*** Recorded information Section Begins ***

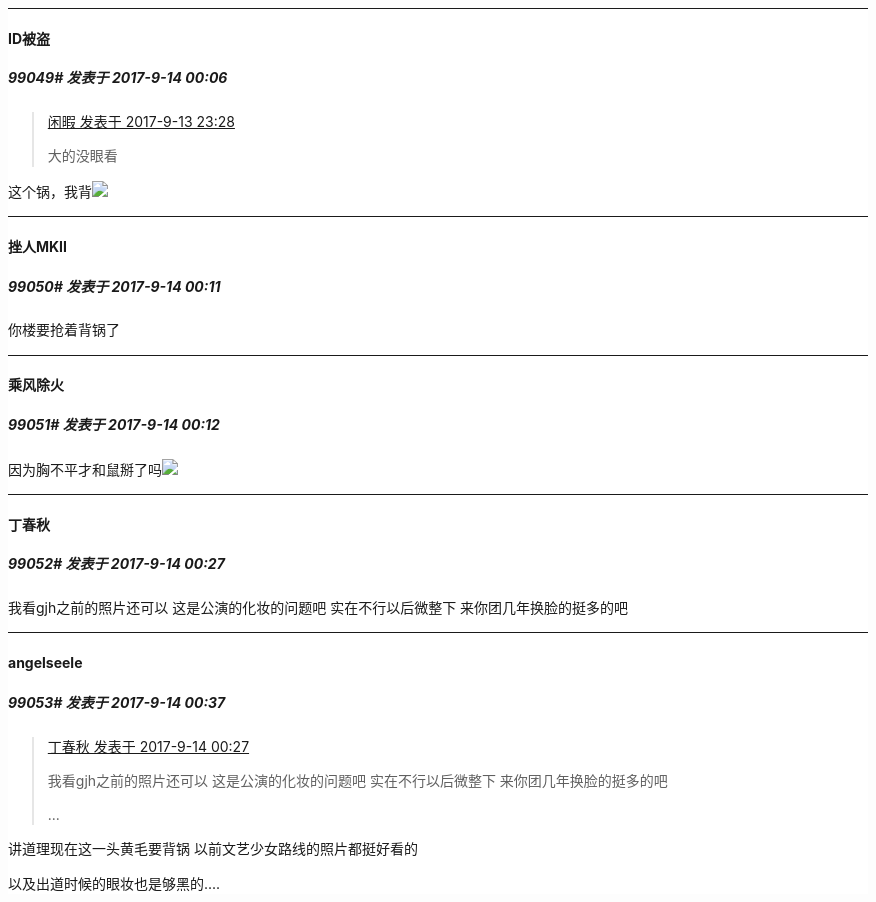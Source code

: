 
-----

####  ID被盗  
##### 99049#       发表于 2017-9-14 00:06


<blockquote><a href="httphttps://bbs.saraba1st.com/2b/forum.php?mod=redirect&amp;goto=findpost&amp;pid=37191810&amp;ptid=1105387" target="_blank">闲暇 发表于 2017-9-13 23:28</a>

大的没眼看</blockquote>
这个锅，我背<img src="https://static.saraba1st.com/image/smiley/face2017/077.png" referrerpolicy="no-referrer">


-----

####  挫人MKII  
##### 99050#       发表于 2017-9-14 00:11


你楼要抢着背锅了


-----

####  乘风除火  
##### 99051#       发表于 2017-9-14 00:12


因为胸不平才和鼠掰了吗<img src="https://static.saraba1st.com/image/smiley/face2017/066.png" referrerpolicy="no-referrer">


-----

####  丁春秋  
##### 99052#       发表于 2017-9-14 00:27


我看gjh之前的照片还可以 这是公演的化妆的问题吧 实在不行以后微整下 来你团几年换脸的挺多的吧


-----

####  angelseele  
##### 99053#       发表于 2017-9-14 00:37


<blockquote><a href="httphttps://bbs.saraba1st.com/2b/forum.php?mod=redirect&amp;goto=findpost&amp;pid=37192190&amp;ptid=1105387" target="_blank">丁春秋 发表于 2017-9-14 00:27</a>

我看gjh之前的照片还可以 这是公演的化妆的问题吧 实在不行以后微整下 来你团几年换脸的挺多的吧


 ...</blockquote>
讲道理现在这一头黄毛要背锅 以前文艺少女路线的照片都挺好看的

以及出道时候的眼妆也是够黑的....

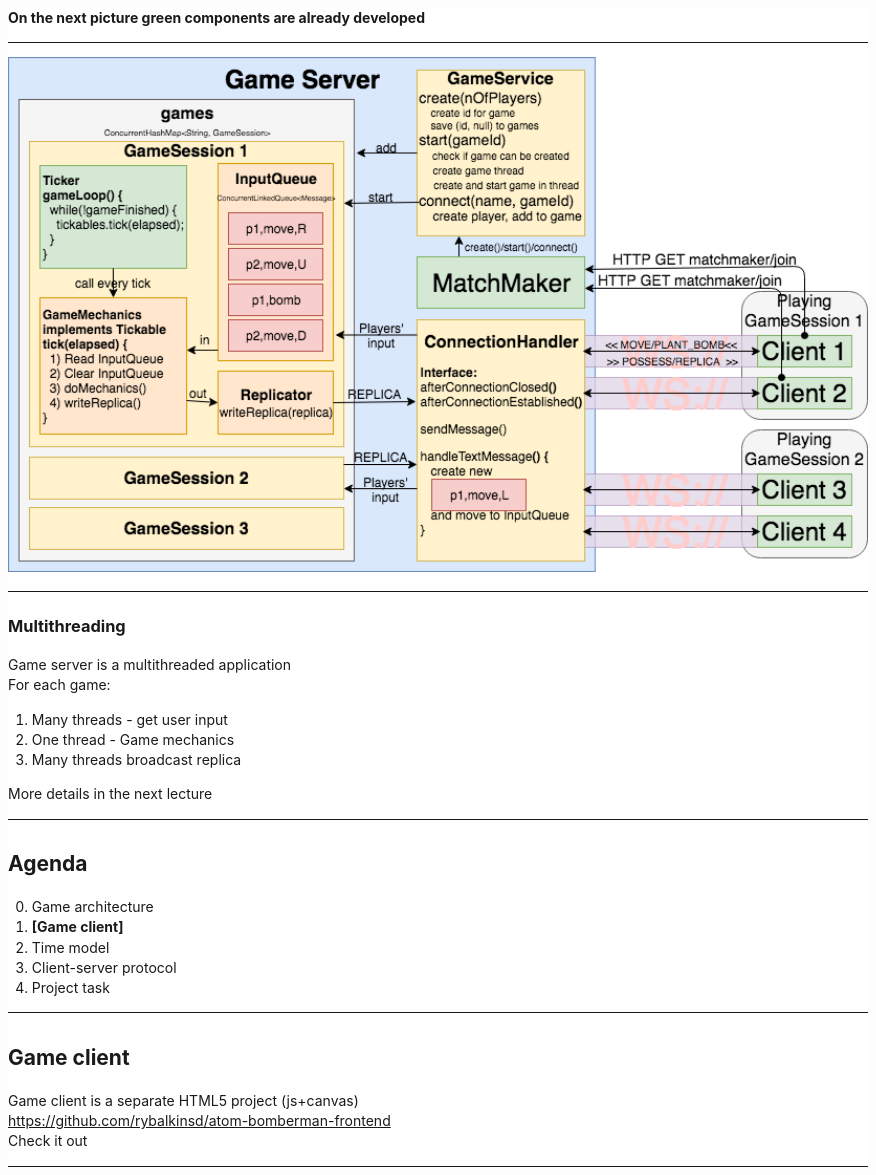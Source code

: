 **On the next picture green components are already developed**


---
<img src="lecture09/presentation/assets/img/GameServerArchitecture.png" alt="exception" style="width: 900px;"/>

---

### Multithreading
Game server is a multithreaded application  
For each game:  
1. Many threads - get user input
1. One thread - Game mechanics
1. Many threads broadcast replica
  
More details in the next lecture

---
## Agenda
0. Game architecture
0. **[Game client]**
0. Time model
0. Client-server protocol
0. Project task

---
## Game client
Game client is a separate HTML5 project (js+canvas)  
https://github.com/rybalkinsd/atom-bomberman-frontend  
Check it out

---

*** Recorded information Section Ends ***

I'd like the lines above repeated exactly, from the one that contains "发表于 2017-9-14 00:27</a>" through the one that contains "## Game client", with no pictures.

<blockquote><a href="httphttps://bbs.saraba1st.com/2b/forum.php?mod=redirect&amp;goto=findpost&amp;pid=37192190&amp;ptid=1105387" target="_blank">丁春秋 发表于 2017-9-14 00:27</a>

我看gjh之前的照片还可以 这是公演的化妆的问题吧 实在不行以后微整下 来你团几年换脸的挺多的吧


 ...</blockquote>
讲道理现在这一头黄毛要背锅 以前文艺少女路线的照片都挺好看的

以及出道时候的眼妆也是够黑的....

Source code

: **On the next picture green components are already developed**


---
<img src="lecture09/presentation/assets/img/GameServerArchitecture.png" alt="exception" style="width: 900px;"/>

---

### Multithreading
Game server is a multithreaded application  
For each game:  
1. Many threads - get user input
1. One thread - Game mechanics
1. Many threads broadcast replica
  
More details in the next lecture

---
## Agenda
0. Game architecture
0. **[Game client]**
0. Time model
0. Client-server protocol
0. Project task

---
## Game client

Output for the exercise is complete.